ローカル色を大きなパワーに読者座談会/新聞に何を求めるか

ローカル色を大きなパワーに読者座談会/新聞に何を求めるか
▽座談会出席者
■上地 慶彦さん(元宮古島上水道企業長)「方言の解説コーナーを」
渡久山和子さん(デザイナー)「小さな情報も大切に」
下地 暁さん(アイランダーアーティスト)「島へのこだわり大事」
濱元 雅浩さん(宮古青年会議所理事長)「問題もっと掘り下げて」
小山 恵古さん(宮古島商工会議所職員)「地元料理の紹介ほしい」
与那覇 修寛さん(宮古高校3年生)「宮古ならではの記事を」



上地 慶彦さん(元宮古島上水道企業長)「方言の解説コーナーを」

上地 慶彦さん(元宮古島上水道企業長)「方言の解説コーナーを」


-新聞を生活にどう役立てていますか?
上地 新聞は地元紙と県紙の2紙を購読している。上水道企業団にいたころは、予算や決算などを紙面で紹介してもらい市民に情報提供したりして役立てた。退職後は、自分の考えを投稿したりして身近に感じる。 
渡久山 新聞は空気のようなもので必要不可欠。毎朝、身近な話題を読むのが楽しみ。 
下地 地元の情報はすべて新聞で入手しており、必要不可欠なもの。私は音楽活動をしていることから、新聞などを通して内外へ情報を発信したりして いる。
濱元 宮古島市の行政の動きや、各地域で何が行われているかを知ることができる情報収集源。 
小山 地元紙は知っている人が登場したり新しい店が紹介されたりして、とても身近に感じる。 東京にいたころは、新聞をあまり読まなかった。でも、宮古島に来てからは全部目を通すようになった。全国的なニュースは情報が薄いという感じはするが、宮古島に住んでいるということで、島のニュースはとても興味がある。
与那覇 チャリティーフェスタRUNは、内外に自慢できるイベントと思っていた。しかし、今年7回目の開催だったが、意外に知られておらずショックだった。このイベントは先輩から引き継いだ。多くの宮古島の人たちに知ってもらえるようにと、ちょっとしたことでも報道してもらえないかと新聞社やテレビには取材を申し込んだ。地元紙はそんな私たちの活動を報道してくれた。そのおかげでたくさんの人たちに私たちのイベントを知ってもらえた。




渡久山和子(デザイナー)「小さな情報も大切に」

渡久山和子(デザイナー)「小さな情報も大切に」


-最近、気になったり興味があった新聞記事は?
渡久山 新しくなった宮古神社で琉装の結婚式が行われたと報じられていて、とても興味深く読んだ。
仕事柄、宮古の伝統織の宮古上布での結婚式はできないものかと考え、神社まで足を運んだ。
濱元 奨学金の滞納が多く市の財政圧迫の要因になっているという記事。とても大事な記事で興味深く読んだが、でもそこで記事が終わっているという感じがした。どうしてこういう事が起こるのか、その背景が知りたかった。
下地 私が歌う「古見の主」が、日本を代表する名曲の一つとして英国のアルバムに収録された記事が掲載された。取材した記者がその歌の由来などを詳しく紹介してくれて、私自身とても勉強になった。
渡久山 お知らせや行事案内の「まいにち伝言板・ひろば」のページはよく目を通す。きょうの催しが一目で分かるし、これから行われる行事も掲載されている。活用していきたい。
小山 「おとうさん・おかあさんといっしょ」のコーナーがほのぼのとしていて大好き。事件やその後の裁判報道は、なぜこうなったのだろうか?と友人と話したりする。
与那覇 まず1面を見て、次はテレビ欄を見る。朝起きて新聞を読むというのは習慣になっている。

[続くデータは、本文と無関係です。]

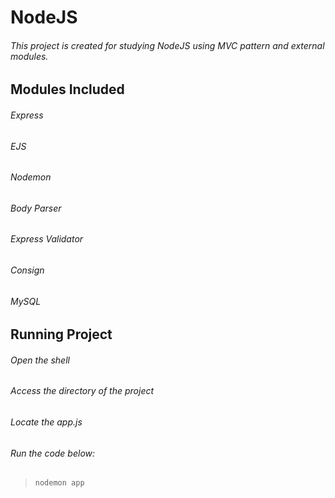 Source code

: # NodeJS

###### This project is created for studying NodeJS using MVC pattern and external modules.



## Modules Included

###### Express
###### EJS
###### Nodemon
###### Body Parser
###### Express Validator
###### Consign
###### MySQL



## Running Project

###### Open the shell
###### Access the directory of the project
###### Locate the app.js 
###### Run the code below:
>```nodemon app ```
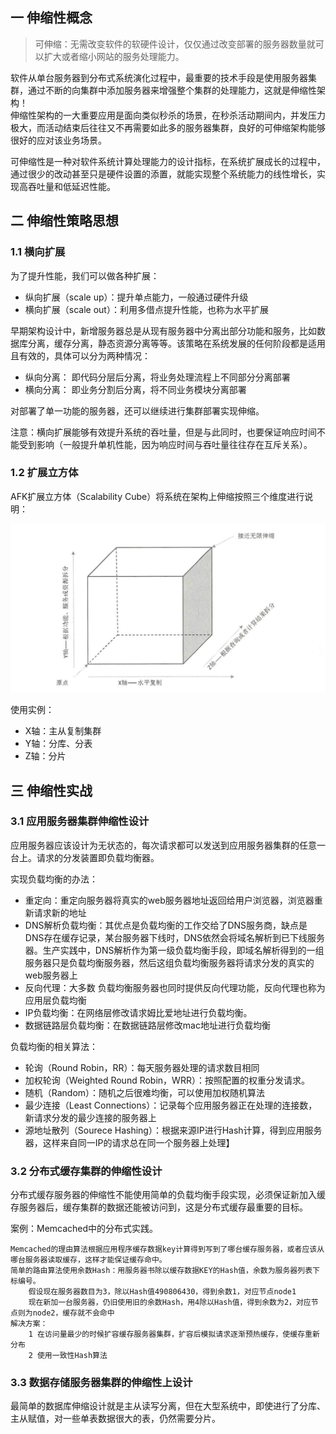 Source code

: ## 一 伸缩性概念

> 可伸缩：无需改变软件的软硬件设计，仅仅通过改变部署的服务器数量就可以扩大或者缩小网站的服务处理能力。 

软件从单台服务器到分布式系统演化过程中，最重要的技术手段是使用服务器集群，通过不断的向集群中添加服务器来增强整个集群的处理能力，这就是伸缩性架构！  
伸缩性架构的一大重要应用是面向类似秒杀的场景，在秒杀活动期间内，并发压力极大，而活动结束后往往又不再需要如此多的服务器集群，良好的可伸缩架构能够很好的应对该业务场景。  

可伸缩性是一种对软件系统计算处理能力的设计指标，在系统扩展成长的过程中，通过很少的改动甚至只是硬件设置的添置，就能实现整个系统能力的线性增长，实现高吞吐量和低延迟性能。   


## 二 伸缩性策略思想

### 1.1 横向扩展

为了提升性能，我们可以做各种扩展：
- 纵向扩展（scale up）：提升单点能力，一般通过硬件升级
- 横向扩展（scale out）：利用多借点提升性能，也称为水平扩展

早期架构设计中，新增服务器总是从现有服务器中分离出部分功能和服务，比如数据库分离，缓存分离，静态资源分离等等。该策略在系统发展的任何阶段都是适用且有效的，具体可以分为两种情况：
- 纵向分离： 即代码分层后分离，将业务处理流程上不同部分分离部署
- 横向分离： 即业务分割后分离，将不同业务模块分离部署

对部署了单一功能的服务器，还可以继续进行集群部署实现伸缩。   

注意：横向扩展能够有效提升系统的吞吐量，但是与此同时，也要保证响应时间不能受到影响（一般提升单机性能，因为响应时间与吞吐量往往存在互斥关系）。  

### 1.2 扩展立方体

AFK扩展立方体（Scalability Cube）将系统在架构上伸缩按照三个维度进行说明：  

![](../images/arch/05-01.png)   

使用实例：
- X轴：主从复制集群
- Y轴：分库、分表
- Z轴：分片

## 三 伸缩性实战

### 3.1 应用服务器集群伸缩性设计

应用服务器应该设计为无状态的，每次请求都可以发送到应用服务器集群的任意一台上。请求的分发装置即负载均衡器。  

实现负载均衡的办法：
- 重定向：重定向服务器将真实的web服务器地址返回给用户浏览器，浏览器重新请求新的地址
- DNS解析负载均衡：其优点是负载均衡的工作交给了DNS服务商，缺点是DNS存在缓存记录，某台服务器下线时，DNS依然会将域名解析到已下线服务器。生产实践中，DNS解析作为第一级负载均衡手段，即域名解析得到的一组服务器只是负载均衡服务器，然后这组负载均衡服务器将请求分发的真实的web服务器上
- 反向代理：大多数 负载均衡服务器也同时提供反向代理功能，反向代理也称为应用层负载均衡
- IP负载均衡：在网络层修改请求姆比爱地址进行负载均衡。
- 数据链路层负载均衡：在数据链路层修改mac地址进行负载均衡

负载均衡的相关算法：
- 轮询（Round Robin，RR）：每天服务器处理的请求数目相同
- 加权轮询（Weighted Round Robin，WRR）：按照配置的权重分发请求。
- 随机（Random）：随机之后很难均衡，可以使用加权随机算法
- 最少连接（Least Connections）：记录每个应用服务器正在处理的连接数，新请求分发的最少连接的服务器上
- 源地址散列（Sourece Hashing）：根据来源IP进行Hash计算，得到应用服务器，这样来自同一IP的请求总在同一个服务器上处理】

### 3.2 分布式缓存集群的伸缩性设计

分布式缓存服务器的伸缩性不能使用简单的负载均衡手段实现，必须保证新加入缓存服务器后，缓存集群的数据还能被访问到，这是分布式缓存最重要的目标。  

案例：Memcached中的分布式实践。  
```
Memcached的理由算法根据应用程序缓存数据key计算得到写到了哪台缓存服务器，或者应该从哪台服务器读取缓存，这样才能保证缓存命中。
简单的路由算法使用余数Hash：用服务器书除以缓存数据KEY的Hash值，余数为服务器列表下标编号。
    假设现在服务器数目为3，除以Hash值490806430，得到余数1，对应节点node1
    现在新加一台服务器，仍旧使用旧的余数Hash，用4除以Hash值，得到余数为2，对应节点则为node2，缓存就不会命中
解决方案：
    1 在访问量最少的时候扩容缓存服务器集群，扩容后模拟请求逐渐预热缓存，使缓存重新分布
    2 使用一致性Hash算法
```

### 3.3 数据存储服务器集群的伸缩性上设计

最简单的数据库伸缩设计就是主从读写分离，但在大型系统中，即使进行了分库、主从赋值，对一些单表数据很大的表，仍然需要分片。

下地 暁さん(アイランダーアーティスト)「島へのこだわり大事」

下地 暁さん(アイランダーアーティスト)「島へのこだわり大事」


-こういった記事を載せてほしい、という要望はありますか?
濱元 日曜日の新聞は文化面やレジャー、イベントなどの情報をふんだんに掲載してほしい。日曜日に子どもたちと一緒に新聞が読めるというのはとても良いこと。1週間の紙面を整理して、日曜版として遊び的な感覚を盛り込んでほしい。
渡久山 以前、新聞社に「これは掲載することはできない」と言われたことがある。私はなぜなのか理解できなかったが、どんな小さい情報でも掲載してほしいと思う。
下地 地域にこだわり、土着性を前面に出したニュース。いかにして新聞で島を盛り上げていくかという掘り下げた記事や紙面づくりをしてほしい。
上地 これだけは宮古毎日新聞が絶対に面白いというコーナーを作ってほしい。例えば、方言の解説やことわざの由来などのコーナーがあればなと思う。
小山 サタパンビンの美味しい作り方とか、地元料理の紹介をしてほしい。作ってみたいが、宮古島の料理本はあまりないし、新聞で料理方法などを紹介してくれればうれしい。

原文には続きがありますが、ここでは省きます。